WASHINGTON (FinalCall.com) – There’s federal government poor, and then there’s Mississippi poor. Mississippi poor is worse. According to a report recently released by the Census Bureau, Mississippi is one of five states and the District of Columbia with the highest poverty rate in the country.
All across America, the poor are getting poorer with the South leading the way. The nation’s official poverty rate rose from 11.7 percent in 2001 to 12.1 percent in 2002 and median household money income declined 1.1 percent in real terms from 2001 to $42,409 in 2002, according to new U.S. Census Bureau data issued September 26. According to the official poverty measure, about 1.7 million more people were in poverty in 2002 than in 2001 (34.6 million versus 32.9 million). These estimates reflect the effect of the recession, which began in March 2001 and ended in November of the same year.
“These numbers are a continuation of what we’ve seen after past recessions. The economy has been declared in recovery, but it takes an additional two years for the effects to be seen,” Dr. William Spriggs of the National Urban League’s Institute for Opportunity and Equality told The Final Call.
“Those numbers are for 2002. We have to ask the question, what will they look like for this year? At the end of September, we’re still down 1 million jobs and the labor market is tougher.”
He added, “More people are unemployed for longer periods, like 26 weeks which is considered a long time. The numbers are getting worse.”
The facts of life
The poverty rate and number of families in poverty increased from 6.8 million in 2001 (or 9.2 percent of all families) to 7.2 million (or 9.6 percent) in 2002. The poverty rates for children, those 65 and over, non-Hispanic Whites, Asians, Hispanics, female-householder families, those in central cities or outside metropolitan areas and people in the Northeast, South and West did not change between 2001 and 2002.

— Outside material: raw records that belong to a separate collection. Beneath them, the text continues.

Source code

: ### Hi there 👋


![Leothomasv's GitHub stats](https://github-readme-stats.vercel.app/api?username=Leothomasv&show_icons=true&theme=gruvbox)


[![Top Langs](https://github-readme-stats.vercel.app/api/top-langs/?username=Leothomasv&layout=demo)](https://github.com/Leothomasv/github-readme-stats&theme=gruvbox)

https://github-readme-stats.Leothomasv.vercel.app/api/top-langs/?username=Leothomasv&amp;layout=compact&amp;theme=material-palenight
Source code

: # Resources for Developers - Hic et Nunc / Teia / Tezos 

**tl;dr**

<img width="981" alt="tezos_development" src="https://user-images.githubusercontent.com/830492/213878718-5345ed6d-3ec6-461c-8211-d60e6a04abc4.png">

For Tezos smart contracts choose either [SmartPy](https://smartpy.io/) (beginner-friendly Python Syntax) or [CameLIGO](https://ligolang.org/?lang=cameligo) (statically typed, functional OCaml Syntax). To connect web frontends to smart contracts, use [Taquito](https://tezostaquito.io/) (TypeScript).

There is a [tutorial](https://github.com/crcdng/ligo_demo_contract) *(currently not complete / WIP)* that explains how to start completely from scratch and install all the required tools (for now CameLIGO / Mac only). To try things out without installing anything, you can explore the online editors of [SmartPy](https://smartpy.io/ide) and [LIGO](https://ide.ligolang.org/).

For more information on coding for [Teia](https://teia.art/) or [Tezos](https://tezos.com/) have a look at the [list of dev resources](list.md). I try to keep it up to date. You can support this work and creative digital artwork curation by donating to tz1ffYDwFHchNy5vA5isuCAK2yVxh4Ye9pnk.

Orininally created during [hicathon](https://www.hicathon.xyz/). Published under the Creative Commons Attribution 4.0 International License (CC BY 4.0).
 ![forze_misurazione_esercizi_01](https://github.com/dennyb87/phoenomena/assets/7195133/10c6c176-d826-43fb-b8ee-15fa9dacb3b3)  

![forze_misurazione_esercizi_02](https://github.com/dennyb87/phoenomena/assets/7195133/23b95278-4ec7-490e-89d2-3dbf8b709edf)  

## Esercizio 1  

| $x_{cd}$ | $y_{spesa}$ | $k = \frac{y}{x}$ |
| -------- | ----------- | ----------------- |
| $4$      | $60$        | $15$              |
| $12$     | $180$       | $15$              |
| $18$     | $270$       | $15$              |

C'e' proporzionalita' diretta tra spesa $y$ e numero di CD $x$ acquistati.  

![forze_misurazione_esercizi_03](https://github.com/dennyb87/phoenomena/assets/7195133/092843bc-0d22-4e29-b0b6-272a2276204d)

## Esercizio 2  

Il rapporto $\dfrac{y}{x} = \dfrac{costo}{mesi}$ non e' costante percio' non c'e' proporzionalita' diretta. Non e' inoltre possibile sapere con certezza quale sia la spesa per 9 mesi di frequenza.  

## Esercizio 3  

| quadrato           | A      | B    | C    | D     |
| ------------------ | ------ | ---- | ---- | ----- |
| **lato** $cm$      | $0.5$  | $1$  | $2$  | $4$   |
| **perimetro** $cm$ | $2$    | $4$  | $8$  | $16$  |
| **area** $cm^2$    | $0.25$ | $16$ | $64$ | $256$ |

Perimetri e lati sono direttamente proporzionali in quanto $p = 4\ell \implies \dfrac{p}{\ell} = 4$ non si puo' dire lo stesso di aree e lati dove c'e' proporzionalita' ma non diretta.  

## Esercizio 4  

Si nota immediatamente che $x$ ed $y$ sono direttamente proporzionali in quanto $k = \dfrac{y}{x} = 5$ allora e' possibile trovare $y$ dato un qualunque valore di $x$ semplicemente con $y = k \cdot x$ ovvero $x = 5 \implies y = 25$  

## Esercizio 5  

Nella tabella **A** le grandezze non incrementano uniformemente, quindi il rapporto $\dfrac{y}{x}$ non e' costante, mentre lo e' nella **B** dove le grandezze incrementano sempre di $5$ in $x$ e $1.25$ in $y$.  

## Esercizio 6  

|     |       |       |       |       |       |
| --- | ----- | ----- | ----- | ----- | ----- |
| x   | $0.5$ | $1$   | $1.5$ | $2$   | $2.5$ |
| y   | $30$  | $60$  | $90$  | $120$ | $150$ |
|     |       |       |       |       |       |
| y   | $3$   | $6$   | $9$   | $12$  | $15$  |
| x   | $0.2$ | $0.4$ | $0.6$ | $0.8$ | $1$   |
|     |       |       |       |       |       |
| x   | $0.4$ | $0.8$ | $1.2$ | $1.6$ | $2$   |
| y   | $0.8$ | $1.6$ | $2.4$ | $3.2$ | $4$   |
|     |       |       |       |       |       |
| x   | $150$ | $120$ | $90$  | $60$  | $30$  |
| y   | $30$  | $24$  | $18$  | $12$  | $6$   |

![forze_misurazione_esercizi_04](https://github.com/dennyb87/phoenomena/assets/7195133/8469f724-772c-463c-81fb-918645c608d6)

“Poverty rates rose among people aged 18-64, among married couple families, in the Midwest and in the suburbs of metropolitan areas,” said Joe Dalaker, statistician in the Poverty and Health Statistics Branch of the U.S. Census Bureau.
The number of people in severe poverty increased from 13.4 million in 2001 to 14.1 million in 2002, and the number just above the poverty threshold, 12.5 million, did not change.

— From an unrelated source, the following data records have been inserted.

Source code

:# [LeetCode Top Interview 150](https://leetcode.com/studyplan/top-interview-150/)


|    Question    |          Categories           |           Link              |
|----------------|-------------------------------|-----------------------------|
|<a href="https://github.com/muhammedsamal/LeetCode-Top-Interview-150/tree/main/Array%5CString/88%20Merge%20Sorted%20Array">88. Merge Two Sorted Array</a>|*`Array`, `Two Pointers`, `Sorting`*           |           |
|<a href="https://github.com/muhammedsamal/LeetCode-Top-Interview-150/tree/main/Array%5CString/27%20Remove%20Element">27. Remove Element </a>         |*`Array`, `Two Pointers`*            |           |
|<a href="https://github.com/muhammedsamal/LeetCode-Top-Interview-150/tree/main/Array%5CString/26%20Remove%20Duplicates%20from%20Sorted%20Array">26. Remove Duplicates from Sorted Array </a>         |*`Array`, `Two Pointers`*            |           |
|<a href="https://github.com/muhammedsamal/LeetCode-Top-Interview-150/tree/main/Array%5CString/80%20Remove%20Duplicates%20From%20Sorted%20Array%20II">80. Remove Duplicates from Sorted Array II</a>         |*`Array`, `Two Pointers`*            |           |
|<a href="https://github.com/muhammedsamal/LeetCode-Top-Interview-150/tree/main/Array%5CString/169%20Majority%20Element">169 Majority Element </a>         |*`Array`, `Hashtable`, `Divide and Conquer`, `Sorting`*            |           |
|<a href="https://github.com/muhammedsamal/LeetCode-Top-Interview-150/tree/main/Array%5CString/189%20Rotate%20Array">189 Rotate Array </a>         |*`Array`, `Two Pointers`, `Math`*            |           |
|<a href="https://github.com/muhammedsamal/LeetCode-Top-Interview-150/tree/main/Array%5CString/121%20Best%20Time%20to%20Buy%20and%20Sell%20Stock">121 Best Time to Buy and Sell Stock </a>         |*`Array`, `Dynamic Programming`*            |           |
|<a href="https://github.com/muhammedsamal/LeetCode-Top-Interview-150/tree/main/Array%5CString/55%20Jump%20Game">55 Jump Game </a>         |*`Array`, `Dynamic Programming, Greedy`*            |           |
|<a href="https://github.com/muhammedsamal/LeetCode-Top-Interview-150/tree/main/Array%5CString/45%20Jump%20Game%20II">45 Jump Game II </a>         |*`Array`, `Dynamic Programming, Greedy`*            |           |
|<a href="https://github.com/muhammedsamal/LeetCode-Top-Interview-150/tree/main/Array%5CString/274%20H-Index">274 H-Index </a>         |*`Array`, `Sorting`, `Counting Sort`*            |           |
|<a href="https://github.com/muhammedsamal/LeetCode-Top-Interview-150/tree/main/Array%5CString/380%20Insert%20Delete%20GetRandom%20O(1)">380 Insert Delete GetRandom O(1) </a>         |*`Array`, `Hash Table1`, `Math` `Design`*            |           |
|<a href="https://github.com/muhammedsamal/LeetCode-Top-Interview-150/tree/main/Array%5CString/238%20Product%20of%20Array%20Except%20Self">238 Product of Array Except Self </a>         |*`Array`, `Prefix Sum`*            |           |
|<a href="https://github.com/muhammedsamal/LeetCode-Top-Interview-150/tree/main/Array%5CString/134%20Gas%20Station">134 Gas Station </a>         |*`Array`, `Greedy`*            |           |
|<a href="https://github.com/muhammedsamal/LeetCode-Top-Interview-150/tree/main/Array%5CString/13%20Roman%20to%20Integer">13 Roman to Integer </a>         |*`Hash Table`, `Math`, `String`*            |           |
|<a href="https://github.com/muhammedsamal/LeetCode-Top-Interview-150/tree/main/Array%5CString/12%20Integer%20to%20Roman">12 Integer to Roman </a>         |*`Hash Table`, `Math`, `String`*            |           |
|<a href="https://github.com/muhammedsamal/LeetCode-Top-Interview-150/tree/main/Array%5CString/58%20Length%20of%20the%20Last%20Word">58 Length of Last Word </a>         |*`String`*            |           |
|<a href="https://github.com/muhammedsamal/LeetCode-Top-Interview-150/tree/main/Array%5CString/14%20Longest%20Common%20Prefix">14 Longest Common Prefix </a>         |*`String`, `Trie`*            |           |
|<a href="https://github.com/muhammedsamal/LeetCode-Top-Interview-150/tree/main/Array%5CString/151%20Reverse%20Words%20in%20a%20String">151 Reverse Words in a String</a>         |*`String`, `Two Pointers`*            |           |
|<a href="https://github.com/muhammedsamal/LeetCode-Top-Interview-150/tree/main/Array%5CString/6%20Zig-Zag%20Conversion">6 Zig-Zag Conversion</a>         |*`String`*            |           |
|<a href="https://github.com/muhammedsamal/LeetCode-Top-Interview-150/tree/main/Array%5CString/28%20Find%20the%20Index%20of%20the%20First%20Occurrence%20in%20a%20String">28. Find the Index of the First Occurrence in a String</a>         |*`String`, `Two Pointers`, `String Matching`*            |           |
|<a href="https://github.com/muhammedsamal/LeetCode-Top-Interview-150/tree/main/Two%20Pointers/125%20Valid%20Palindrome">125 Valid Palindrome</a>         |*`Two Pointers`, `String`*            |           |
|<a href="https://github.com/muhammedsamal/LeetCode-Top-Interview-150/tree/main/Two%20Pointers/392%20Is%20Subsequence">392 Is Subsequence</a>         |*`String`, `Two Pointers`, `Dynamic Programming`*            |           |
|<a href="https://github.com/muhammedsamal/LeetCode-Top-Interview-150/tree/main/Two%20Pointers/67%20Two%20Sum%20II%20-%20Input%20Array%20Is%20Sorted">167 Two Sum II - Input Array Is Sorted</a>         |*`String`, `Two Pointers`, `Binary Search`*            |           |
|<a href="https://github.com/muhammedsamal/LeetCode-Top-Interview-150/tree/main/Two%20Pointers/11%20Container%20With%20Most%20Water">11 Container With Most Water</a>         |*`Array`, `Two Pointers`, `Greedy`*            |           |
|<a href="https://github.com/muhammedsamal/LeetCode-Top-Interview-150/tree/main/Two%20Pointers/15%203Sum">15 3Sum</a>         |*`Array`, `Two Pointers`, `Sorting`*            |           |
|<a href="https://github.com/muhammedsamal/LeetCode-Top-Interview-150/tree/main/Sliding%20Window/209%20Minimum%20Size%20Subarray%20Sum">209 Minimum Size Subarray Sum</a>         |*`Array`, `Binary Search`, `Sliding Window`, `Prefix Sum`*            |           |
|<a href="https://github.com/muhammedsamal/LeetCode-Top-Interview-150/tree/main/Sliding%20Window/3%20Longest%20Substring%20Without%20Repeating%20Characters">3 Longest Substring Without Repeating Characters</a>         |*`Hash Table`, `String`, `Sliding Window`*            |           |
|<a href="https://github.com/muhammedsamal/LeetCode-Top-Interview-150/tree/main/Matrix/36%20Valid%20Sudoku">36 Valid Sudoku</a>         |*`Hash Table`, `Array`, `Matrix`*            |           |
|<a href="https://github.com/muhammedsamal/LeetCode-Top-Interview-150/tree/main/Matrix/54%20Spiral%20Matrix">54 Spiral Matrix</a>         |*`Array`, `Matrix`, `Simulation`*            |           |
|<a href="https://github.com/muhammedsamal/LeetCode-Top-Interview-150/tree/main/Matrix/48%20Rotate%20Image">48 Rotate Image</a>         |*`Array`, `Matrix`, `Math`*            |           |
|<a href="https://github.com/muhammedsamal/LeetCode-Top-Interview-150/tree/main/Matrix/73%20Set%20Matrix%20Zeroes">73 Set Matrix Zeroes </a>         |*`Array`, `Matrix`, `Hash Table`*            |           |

“The Census Bureau uses 48 different dollar amounts, called thresholds, to compute poverty data. For example, a family of four, with two children and two adults, had a threshold of $18,244,” said Mr. Dalaker
Median earnings increased 1.8 percent for women who worked full-time, year-round and 1.4 percent for similar men, and the child poverty rate remained unchanged, in spite of the recession.
“Looking at the 2001-2002 average, poverty rates increased in 9 states, and fell in none,” said Mr. Dalaker.
For Blacks in 2002, 24.1 percent were in poverty, higher than the 22.7 percent for those who reported Black on the census in 2001. The corresponding figure for those reporting Black regardless of whether they reported any other races in 2002 was 23.9 percent.
According to the official measure, the Midwest was the only region whose poverty rate increased between 2001 and 2002, from 9.4 percent to 10.3 percent. The poverty rates in the Northeast (10.9 percent), West (12.4 percent) and South (13.8 percent) did not change.
The official poverty rates ranged from about 5.6 percent in New Hampshire and Minnesota to about 18.0 percent in Arkansas, Mississippi, New Mexico, Louisiana, West Virginia and the District of Columbia, according to a three-year average (2000 to 2002).
The poverty rates remained unchanged in 41 states and the District of Columbia, while they increased in Arkansas, Florida, Hawaii, Illinois, Maine, Michigan, Mississippi, South Carolina and Utah, based on comparisons of two sets of two-year averages, 2000-2001 and 2001-2002.
“We’re in the middle of a horrible recession,” said Dr. Spriggs, “The deficit is getting larger and larger. The problem is that this deficit is not creating jobs.”
“The government usually spends money which puts them in a deficit to create jobs. It’s a long-term investment. People then will pay taxes, so the money will be recouped in the long run.”
He added, “Now, President Bush is just running up a debt to finance the war in Iraq. At the end of the day, he’s just running up a debt like it’s a party.”